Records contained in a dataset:
━━━━━━━━

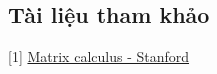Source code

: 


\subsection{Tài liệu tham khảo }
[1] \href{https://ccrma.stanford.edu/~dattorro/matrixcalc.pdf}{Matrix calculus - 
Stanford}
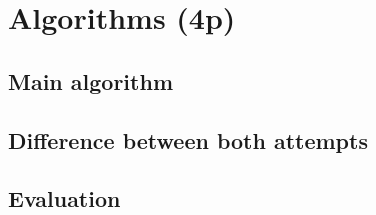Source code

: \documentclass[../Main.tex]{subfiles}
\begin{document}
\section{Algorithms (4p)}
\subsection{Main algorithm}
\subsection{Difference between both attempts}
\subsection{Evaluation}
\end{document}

━━━━━━━━

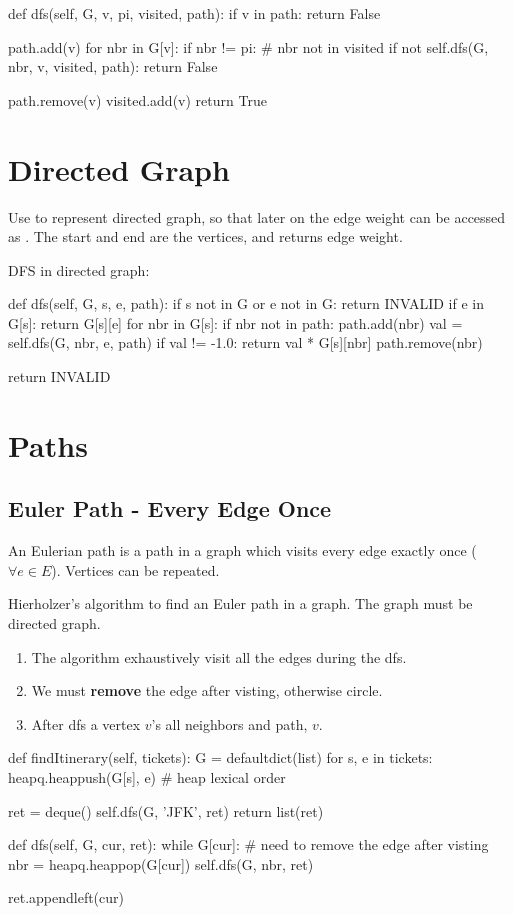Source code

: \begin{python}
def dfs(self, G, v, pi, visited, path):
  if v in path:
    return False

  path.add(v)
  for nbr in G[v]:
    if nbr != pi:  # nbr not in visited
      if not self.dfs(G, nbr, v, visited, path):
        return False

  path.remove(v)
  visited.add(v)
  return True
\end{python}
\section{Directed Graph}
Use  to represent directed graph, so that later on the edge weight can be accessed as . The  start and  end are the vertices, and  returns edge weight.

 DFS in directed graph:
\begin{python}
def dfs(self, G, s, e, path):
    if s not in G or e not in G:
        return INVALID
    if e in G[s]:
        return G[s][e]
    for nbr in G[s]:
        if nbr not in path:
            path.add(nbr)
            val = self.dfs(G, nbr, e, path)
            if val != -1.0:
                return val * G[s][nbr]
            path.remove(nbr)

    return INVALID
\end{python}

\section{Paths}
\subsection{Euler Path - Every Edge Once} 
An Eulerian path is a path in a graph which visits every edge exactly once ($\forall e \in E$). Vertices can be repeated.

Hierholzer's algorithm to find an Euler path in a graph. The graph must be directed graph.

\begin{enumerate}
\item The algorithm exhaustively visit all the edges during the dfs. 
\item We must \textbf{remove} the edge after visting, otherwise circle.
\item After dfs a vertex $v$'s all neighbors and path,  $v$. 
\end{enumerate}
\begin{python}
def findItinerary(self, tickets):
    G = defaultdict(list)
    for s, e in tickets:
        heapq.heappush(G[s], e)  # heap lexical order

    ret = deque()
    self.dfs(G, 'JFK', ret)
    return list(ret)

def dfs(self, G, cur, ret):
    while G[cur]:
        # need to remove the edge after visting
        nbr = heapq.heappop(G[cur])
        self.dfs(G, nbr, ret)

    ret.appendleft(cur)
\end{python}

━━━━━━━━

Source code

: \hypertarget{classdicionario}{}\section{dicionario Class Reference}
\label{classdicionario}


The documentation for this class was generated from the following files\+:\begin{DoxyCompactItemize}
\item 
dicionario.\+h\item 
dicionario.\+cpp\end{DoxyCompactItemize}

━━━━━━━━

**Try it**
Wherever the word "visited" appears in the data, return the whole line.

**Result of the exercise**
def dfs(self, G, v, pi, visited, path):
    if nbr != pi:  # nbr not in visited
      if not self.dfs(G, nbr, v, visited, path):
  visited.add(v)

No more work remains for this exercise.